Figure 4 The root mean squared error (rmse, A) and mean log squared error (mlse, B) in test data are shown as functions of the numbers of predicted interactions in five-fold cross validations using linear regression models. Shades and lines indicate minimum/maximum values and means respectively. RMSEs greater than 1 indicate over-fitting. DREAM dataset 1 with 100 samples was used.

Lasso Bayesian Networks Do Not Need Accurate Prior Gene Ordering

Interestingly, the performance of lasso-based networks did not depend strongly on the prior ordering, as shown in the comparisons between lasso-findr and lasso-random in Figure 3, Figure 4, and Supplementary Figure S7. Further inspections revealed a high overlap of top predictions by lasso-findr and lasso-random Bayesian networks, particularly among their true positives (Figure 5). This suggests that lasso may be capable of prioritizing edges with correct directions, and allows us to still recover genuine interactions even if the prior gene ordering is not fully accurate.

FIGURE 5

Figure 5 The numbers of overlap and unique interactions (y axis) predicted by lasso-findr and lasso-random Bayesian networks as functions of the number of significant interactions in each network (x axis), on DREAM dataset 1. Positive and negative directions in y correspond to true and false positive interactions according to the gold standard.

Lasso Bayesian Networks Mistake Confounding as False Positive Interactions

We then tried to understand the differences between lasso and Findr based Bayesian networks, by comparing three types of gene relations in DREAM dataset 1, both among genes with a cis-eQTL in Figure 6A, and when also including genes without any cis-eQTL as only targets in Figure 6B. Both findr and lasso-findr showed good sensitivity for the genuine, direct interactions.

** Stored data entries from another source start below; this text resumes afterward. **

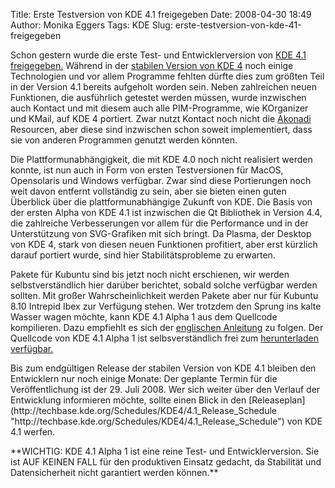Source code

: Title: Erste Testversion von KDE 4.1 freigegeben
Date: 2008-04-30 18:49
Author: Monika Eggers
Tags: KDE
Slug: erste-testversion-von-kde-41-freigegeben

Schon gestern wurde die erste Test- und Entwicklerversion von [KDE 4.1
freigegeben.](http://www.kde.org/announcements/announce-4.1-alpha1.php "http://www.kde.org/announcements/announce-4.1-alpha1.php") Während in der [stabilen Version von KDE
4](../../../../nachrichten/software/kde/kde-4-0-mit-kubuntu-paketen-erschienen "http://www.kubuntu-de.org/nachrichten/software/kde/kde-4-0-mit-kubuntu-paketen-erschienen") noch einige Technologien und vor allem Programme fehlten dürfte
dies zum größten Teil in der Version 4.1 bereits aufgeholt worden sein.
Neben zahlreichen neuen Funktionen, die ausführlich getestet werden
müssen, wurde inzwischen auch Kontact und mit diesem auch alle
PIM-Programme, wie KOrganizer und KMail, auf KDE 4 portiert. Zwar nutzt
Kontact noch nicht die
[Akonadi](http://pim.kde.org/akonadi/ "http://pim.kde.org/akonadi/") Resourcen, aber diese sind inzwischen schon soweit implementiert,
dass sie von anderen Programmen genutzt werden könnten.

</p>
Die Plattformunabhängigkeit, die mit KDE 4.0 noch nicht realisiert
werden konnte, ist nun auch in Form von ersten Testversionen für MacOS,
Opensolaris und Windows verfügbar. Zwar sind diese Portierungen noch
weit davon entfernt vollständig zu sein, aber sie bieten einen guten
Überblick über die plattformunabhängige Zukunft von KDE. Die Basis von
der ersten Alpha von KDE 4.1 ist inzwischen die Qt Bibliothek in Version
4.4, die zahlreiche Verbesserungen vor allem für die Performance und in
der Unterstützung von SVG-Grafiken mit sich bringt. Da Plasma, der
Desktop von KDE 4, stark von diesen neuen Funktionen profitiert, aber
erst kürzlich darauf portiert wurde, sind hier Stabilitätsprobleme zu
erwarten.

</p>
<!--break--><!--break-->

Pakete für Kubuntu sind bis jetzt noch nicht erschienen, wir werden
selbstverständlich hier darüber berichtet, sobald solche verfügbar
werden sollten. Mit großer Wahrscheinlichkeit werden Pakete aber nur für
Kubuntu 8.10 Intrepid Ibex zur Verfügung stehen. Wer trotzdem den Sprung
ins kalte Wasser wagen möchte, kann KDE 4.1 Alpha 1 aus dem Quellcode
kompilieren. Dazu empfiehlt es sich der [englischen
Anleitung](http://techbase.kde.org/Getting_Started/Build/KDE4 "http://techbase.kde.org/Getting_Started/Build/KDE4") zu folgen. Der Quellcode von KDE 4.1 Alpha 1 ist
selbsverständlich frei zum [herunterladen
verfügbar.](http://www.kde.org/info/4.0.71.php "http://www.kde.org/info/4.0.71.php")

</p>
Bis zum endgültigen Release der stabilen Version von KDE 4.1 bleiben den
Entwicklern nur noch einige Monate: Der geplante Termin für die
Veröffentlichung ist der 29. Juli 2008. Wer sich weiter über den Verlauf
der Entwicklung informieren möchte, sollte einen Blick in den
[Releaseplan](http://techbase.kde.org/Schedules/KDE4/4.1_Release_Schedule "http://techbase.kde.org/Schedules/KDE4/4.1_Release_Schedule") von KDE 4.1 werfen.

</p>
**WICHTIG: KDE 4.1 Alpha 1 ist eine reine Test- und Entwicklerversion.
Sie ist AUF KEINEN FALL für den produktiven Einsatz gedacht, da
Stabilität und Datensicherheit nicht garantiert werden können.**

</p>

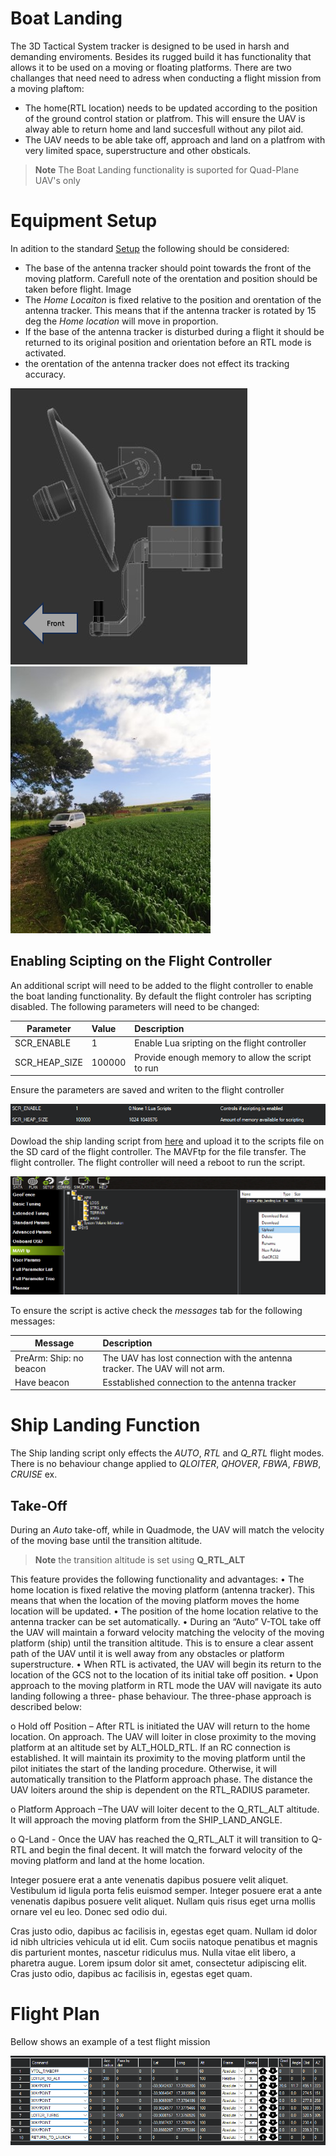 # Boat Landing

The 3D Tactical System tracker is designed to be used in harsh and demanding enviroments. Besides its rugged build it has functionality that allows it to be used on a moving or floating platforms. There are two challanges that need need to adress when conducting a flight mission from a moving plaftom:

* The home(RTL location) needs to be updated according to the position of the ground control station or platfrom. This will ensure the UAV is alway able to return home and land succesfull without any pilot aid. 
* The UAV needs to be able take off, approach and land on a platfrom with very limited space, superstructure and other obsticals. 

> **Note** 
The Boat Landing functionality is suported for Quad-Plane UAV's only

# Equipment Setup

In adition to the standard [Setup](https://) the following should be considered:

* The base of the antenna tracker should point towards the front of the moving platform. Carefull note of the orentation and position should be taken before flight. Image 
* The *Home Locaiton* is fixed relative to the position and orentation of the antenna tracker. This means that if the antenna tracker is rotated by 15 deg the *Home location* will move in proportion.
* If the base of the antenna tracker is disturbed during a flight it should be returned to its original position and orientation before an RTL mode is activated.
* the orentation of the antenna tracker does not effect its tracking accuracy.


![alt](uploads/images/Tracker_Side_front.png) 
![alt](uploads/images/truck.jpeg  "Truck")

## Enabling Scipting on the Flight Controller

An additional script will need to be added to the flight controller to enable the boat landing functionality. By default the flight controler has scripting disabled. The following parameters will need to be changed:



|    Parameter       | Value            | Description                                           |
| -------------      |:-------------    | :-----                                                |
| SCR_ENABLE         | 1                | Enable Lua sripting on the flight controller          |
| SCR_HEAP_SIZE      | 100000           | Provide enough memory to allow the script to run      |


Ensure the parameters are saved and writen to the flight controller

![alt](uploads/images/SCR_Params.png "SCR_Params")

Dowload the ship landing script from [here](uploads/documents/plane_ship_landing.lua) and upload it to the scripts file on the SD card of the flight controller. The MAVFtp for the file transfer. The flight controller. The flight controller will need a reboot to run the script. 

![Alt text](uploads/images/MAVfp.png "MAVftp")






To ensure the script is active check the *messages* tab for the following messages:

|    Message       | Description                                                         |
| -------------      | :-----                                                            |
|    PreArm: Ship: no beacon    |  The UAV has lost connection with the antenna tracker. The UAV will not arm.  |
| Have beacon     |  Esstablished connection to the antenna tracker      |



# Ship Landing Function

The Ship landing script only effects the *AUTO*, *RTL* and *Q_RTL* flight modes. There is no behaviour change applied to *QLOITER*, *QHOVER*, *FBWA*, *FBWB*, *CRUISE* ex.

## Take-Off
During an *Auto* take-off, while in Quadmode, the  UAV will match the velocity of the moving base until the transition altitude.


> **Note** the transition altitude is set using **Q_RTL_ALT**

This feature provides the following functionality and advantages:
•	The home location is fixed relative the moving platform (antenna tracker). This means that when the location of the moving platform moves the home location will be updated. 
•	The position of the home location relative to the antenna tracker can be set automatically. 
•	During an “Auto” V-TOL take off the UAV will maintain a forward velocity matching the velocity of the moving platform (ship) until the transition altitude. This is to ensure a clear assent path of the UAV until it is well away from any obstacles or platform superstructure. 
•	When RTL is activated, the UAV will begin its return to the location of the GCS not to the location of its initial take off position.
•	Upon approach to the moving platform in RTL mode the UAV will navigate its auto landing following a three- phase behaviour.
The three-phase approach is described below:

o	Hold off Position – After RTL is initiated the UAV will return to the home location. On approach. The UAV will loiter in close proximity to the moving platform at an altitude set by  ALT_HOLD_RTL. If an RC connection is established. It will maintain its proximity to the moving platform until the pilot initiates the start of the landing procedure. Otherwise, it will automatically transition to the Platform approach phase. The distance the UAV loiters around the ship is dependent on the RTL_RADIUS parameter. 

o	Platform Approach –The UAV will loiter decent to the Q_RTL_ALT altitude. It will approach the moving platform from the SHIP_LAND_ANGLE. 


o	 Q-Land -  Once the UAV has reached the Q_RTL_ALT it will transition to Q-RTL and begin the final decent. It will match the forward velocity of the moving platform and land at the home location. 



Integer posuere erat a ante venenatis dapibus posuere velit aliquet. Vestibulum id ligula porta felis euismod semper. Integer posuere erat a ante venenatis dapibus posuere velit aliquet. Nullam quis risus eget urna mollis ornare vel eu leo. Donec sed odio dui.

Cras justo odio, dapibus ac facilisis in, egestas eget quam. Nullam id dolor id nibh ultricies vehicula ut id elit. Cum sociis natoque penatibus et magnis dis parturient montes, nascetur ridiculus mus. Nulla vitae elit libero, a pharetra augue. Lorem ipsum dolor sit amet, consectetur adipiscing elit. Cras justo odio, dapibus ac facilisis in, egestas eget quam.


# Flight Plan 

Bellow shows an example of a test flight mission

![alt](uploads/images/Mission_Plan.png)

However, when two otherwise independent genes are directly confounded by another gene, lasso tends to produce a false positive interaction, but not findr. As expected, to achieve optimal predictive performance, lasso regression cannot distinguish the confounding by a gene that is either unknown or ranked lower in the DAG.

FIGURE 6

Figure 6 The significance score of findr (posterior probability; x-axis) and in lasso-findr (-log P-value; y-axis) for direct true interactions (red), directly confounded gene pairs (cyan), and other, unrelated gene pairs (black) on DREAM dataset 1; in (A) only genes with cis-eQTLs are considered as regulator or target, whereas in (B) targets also include genes without cis-eQTLs. Higher scores indicate stronger significances for the gene pair tested.

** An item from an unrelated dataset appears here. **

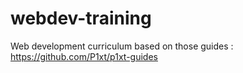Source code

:# webdev-training

Web development curriculum based on those guides : https://github.com/P1xt/p1xt-guides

Findr and Lasso Bayesian Network Inference Is Highly Efficient

The findr and lasso Bayesian networks required much less computation time compared to the bnlearn Bayesian networks, therefore allowing them to be applied on much larger datasets. To infer a Bayesian network of 230 genes from 100 samples in DREAM dataset 1, Findr required less than a second, lassopv around a minute, but bnlearn Bayesian networks took half an hour to half a day (Table 1). Moreover, since bnlearn only produces binary Bayesian networks, multiple recomputation is necessary to acquire the desired network sparsity.

TABLE 1

Table 1 Timings for different Bayesian network inference methods/programs.

Results on the Geuvadis Dataset Reaffirm Conclusions From Simulated Data

To test whether the results from the DREAM data also hold for real data, we inferred findr and lasso-findr Bayesian networks from the Geuvadis data using both real and random causal priors (see Methods); conventional bnlearn-based network inference was attempted, but none of the restarts could complete within 1000 min.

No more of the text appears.